WHAT IS EXPECTED → Write out the records word for word.

[Plain-text document sources]

==================================================

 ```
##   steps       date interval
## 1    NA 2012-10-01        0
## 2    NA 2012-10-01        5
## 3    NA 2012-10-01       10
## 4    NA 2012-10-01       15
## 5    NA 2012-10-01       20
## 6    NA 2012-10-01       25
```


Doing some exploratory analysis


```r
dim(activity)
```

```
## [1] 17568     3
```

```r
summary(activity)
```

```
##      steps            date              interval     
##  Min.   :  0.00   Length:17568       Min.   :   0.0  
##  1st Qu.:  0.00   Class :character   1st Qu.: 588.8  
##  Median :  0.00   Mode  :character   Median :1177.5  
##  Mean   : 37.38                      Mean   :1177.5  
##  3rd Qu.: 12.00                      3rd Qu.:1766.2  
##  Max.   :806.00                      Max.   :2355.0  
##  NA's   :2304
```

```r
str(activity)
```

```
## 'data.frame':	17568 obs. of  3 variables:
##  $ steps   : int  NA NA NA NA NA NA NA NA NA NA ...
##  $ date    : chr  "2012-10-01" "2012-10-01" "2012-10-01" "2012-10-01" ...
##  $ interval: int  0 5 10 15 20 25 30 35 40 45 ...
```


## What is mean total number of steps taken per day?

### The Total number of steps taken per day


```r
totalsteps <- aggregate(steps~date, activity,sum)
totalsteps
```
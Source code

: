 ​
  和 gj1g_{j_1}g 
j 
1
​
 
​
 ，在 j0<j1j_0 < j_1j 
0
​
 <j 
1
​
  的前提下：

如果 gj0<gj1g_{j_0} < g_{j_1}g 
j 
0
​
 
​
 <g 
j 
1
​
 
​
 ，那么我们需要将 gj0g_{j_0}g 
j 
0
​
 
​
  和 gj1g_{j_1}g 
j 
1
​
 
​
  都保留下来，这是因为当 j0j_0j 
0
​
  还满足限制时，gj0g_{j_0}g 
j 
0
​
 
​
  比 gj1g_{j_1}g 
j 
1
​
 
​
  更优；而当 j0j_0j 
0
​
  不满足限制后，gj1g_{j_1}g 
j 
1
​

==================================================

RESPONSE →
 ```
##   steps       date interval
## 1    NA 2012-10-01        0
## 2    NA 2012-10-01        5
## 3    NA 2012-10-01       10
## 4    NA 2012-10-01       15
## 5    NA 2012-10-01       20
## 6    NA 2012-10-01       25
```


Doing some exploratory analysis


```r
dim(activity)
```

```
## [1] 17568     3
```

```r
summary(activity)
```

```
##      steps            date              interval     
##  Min.   :  0.00   Length:17568       Min.   :   0.0  
##  1st Qu.:  0.00   Class :character   1st Qu.: 588.8  
##  Median :  0.00   Mode  :character   Median :1177.5  
##  Mean   : 37.38                      Mean   :1177.5  
##  3rd Qu.: 12.00                      3rd Qu.:1766.2  
##  Max.   :806.00                      Max.   :2355.0  
##  NA's   :2304
```

```r
str(activity)
```

```
## 'data.frame':	17568 obs. of  3 variables:
##  $ steps   : int  NA NA NA NA NA NA NA NA NA NA ...
##  $ date    : chr  "2012-10-01" "2012-10-01" "2012-10-01" "2012-10-01" ...
##  $ interval: int  0 5 10 15 20 25 30 35 40 45 ...
```


## What is mean total number of steps taken per day?

### The Total number of steps taken per day


```r
totalsteps <- aggregate(steps~date, activity,sum)
totalsteps
```
Source code

: ​
  和 gj1g_{j_1}g 
j 
1
​
 
​
 ，在 j0<j1j_0 < j_1j 
0
​
 <j 
1
​
  的前提下：

如果 gj0<gj1g_{j_0} < g_{j_1}g 
j 
0
​
 
​
 <g 
j 
1
​
 
​
 ，那么我们需要将 gj0g_{j_0}g 
j 
0
​
 
​
  和 gj1g_{j_1}g 
j 
1
​
 
​
  都保留下来，这是因为当 j0j_0j 
0
​
  还满足限制时，gj0g_{j_0}g 
j 
0
​
 
​
  比 gj1g_{j_1}g 
j 
1
​
 
​
  更优；而当 j0j_0j 
0
​
  不满足限制后，gj1g_{j_1}g 
j 
1
​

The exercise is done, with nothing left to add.